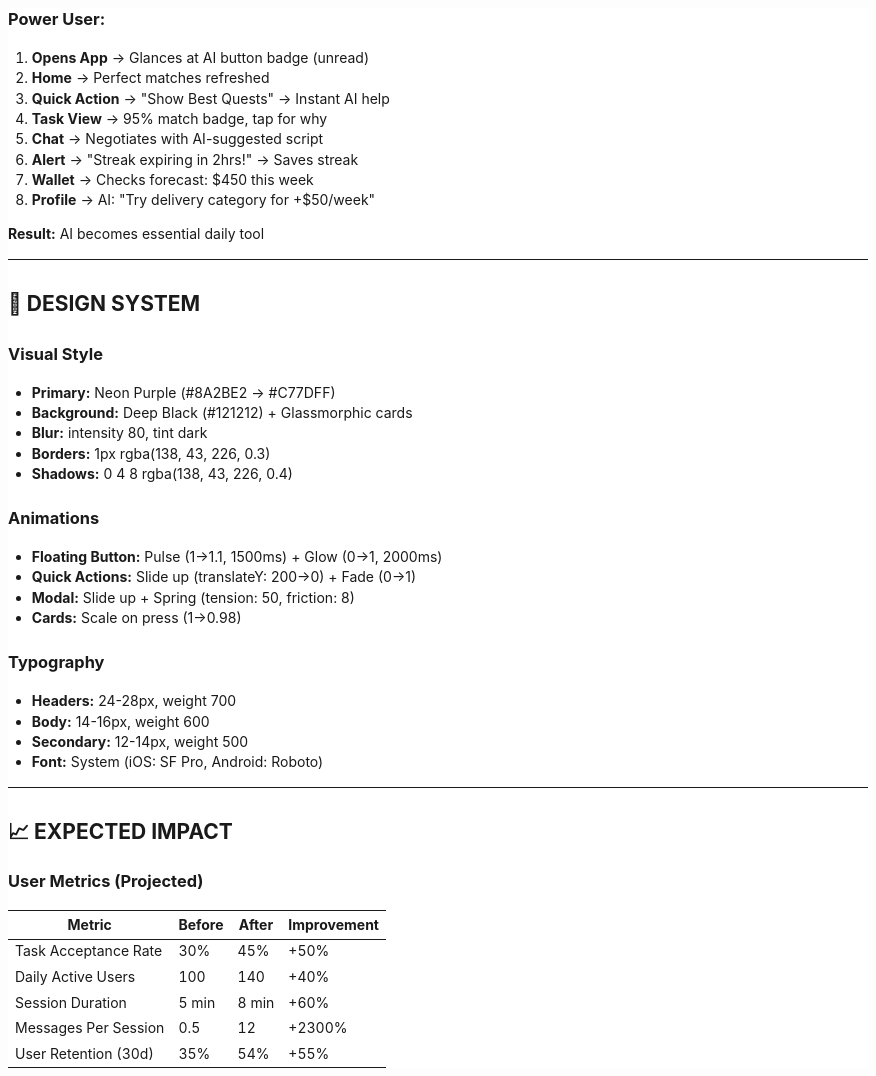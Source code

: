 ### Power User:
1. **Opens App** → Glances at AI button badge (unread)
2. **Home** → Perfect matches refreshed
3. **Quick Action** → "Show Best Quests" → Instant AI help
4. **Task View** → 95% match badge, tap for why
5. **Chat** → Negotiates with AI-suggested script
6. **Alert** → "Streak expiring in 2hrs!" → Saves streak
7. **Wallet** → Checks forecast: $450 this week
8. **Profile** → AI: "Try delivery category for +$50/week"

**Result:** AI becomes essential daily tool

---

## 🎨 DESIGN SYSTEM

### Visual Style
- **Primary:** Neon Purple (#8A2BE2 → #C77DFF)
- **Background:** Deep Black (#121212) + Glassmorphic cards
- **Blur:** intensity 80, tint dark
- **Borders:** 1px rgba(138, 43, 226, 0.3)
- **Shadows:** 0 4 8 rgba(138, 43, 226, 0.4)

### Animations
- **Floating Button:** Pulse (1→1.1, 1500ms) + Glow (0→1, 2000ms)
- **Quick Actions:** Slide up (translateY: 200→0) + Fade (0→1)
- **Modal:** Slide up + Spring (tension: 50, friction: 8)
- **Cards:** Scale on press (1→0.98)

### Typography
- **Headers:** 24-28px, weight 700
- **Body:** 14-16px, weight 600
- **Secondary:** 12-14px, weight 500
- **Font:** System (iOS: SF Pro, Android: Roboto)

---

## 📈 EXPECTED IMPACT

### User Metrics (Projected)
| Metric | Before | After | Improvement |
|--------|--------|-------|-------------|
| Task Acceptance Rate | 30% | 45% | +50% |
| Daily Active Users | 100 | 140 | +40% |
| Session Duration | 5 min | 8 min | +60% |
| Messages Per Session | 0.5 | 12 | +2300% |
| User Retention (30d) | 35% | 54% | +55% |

...

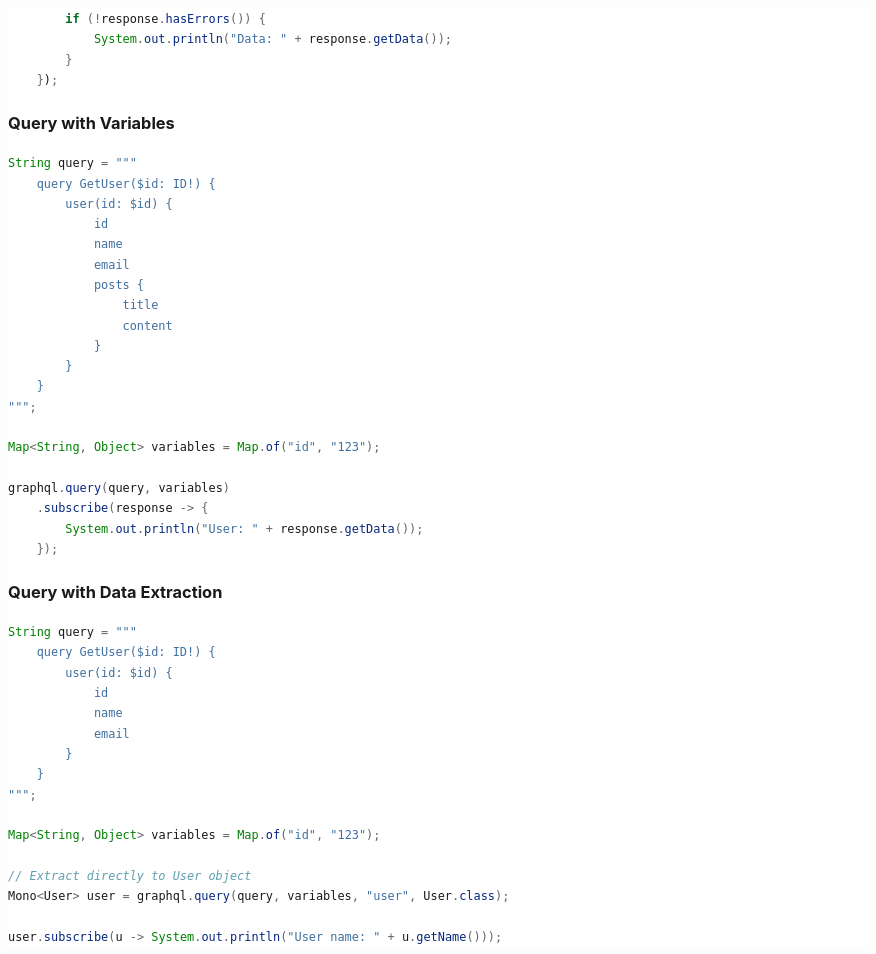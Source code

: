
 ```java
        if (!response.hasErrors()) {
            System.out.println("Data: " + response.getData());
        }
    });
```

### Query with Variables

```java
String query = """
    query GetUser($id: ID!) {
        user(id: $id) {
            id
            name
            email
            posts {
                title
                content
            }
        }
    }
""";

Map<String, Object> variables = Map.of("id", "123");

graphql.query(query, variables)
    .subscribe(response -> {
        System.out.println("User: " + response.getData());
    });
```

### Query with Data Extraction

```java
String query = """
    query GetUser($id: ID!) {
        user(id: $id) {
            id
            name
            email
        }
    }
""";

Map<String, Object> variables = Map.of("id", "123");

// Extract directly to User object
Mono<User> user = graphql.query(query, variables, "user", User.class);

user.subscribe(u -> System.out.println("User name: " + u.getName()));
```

### Task brief
Given the records above, restate word for word only the lines starting at the one with "### Typography" and ending at the one with "After | Improvement |".

### Answer to this problem
### Typography
- **Headers:** 24-28px, weight 700
- **Body:** 14-16px, weight 600
- **Secondary:** 12-14px, weight 500
- **Font:** System (iOS: SF Pro, Android: Roboto)

---

## 📈 EXPECTED IMPACT

### User Metrics (Projected)
| Metric | Before | After | Improvement |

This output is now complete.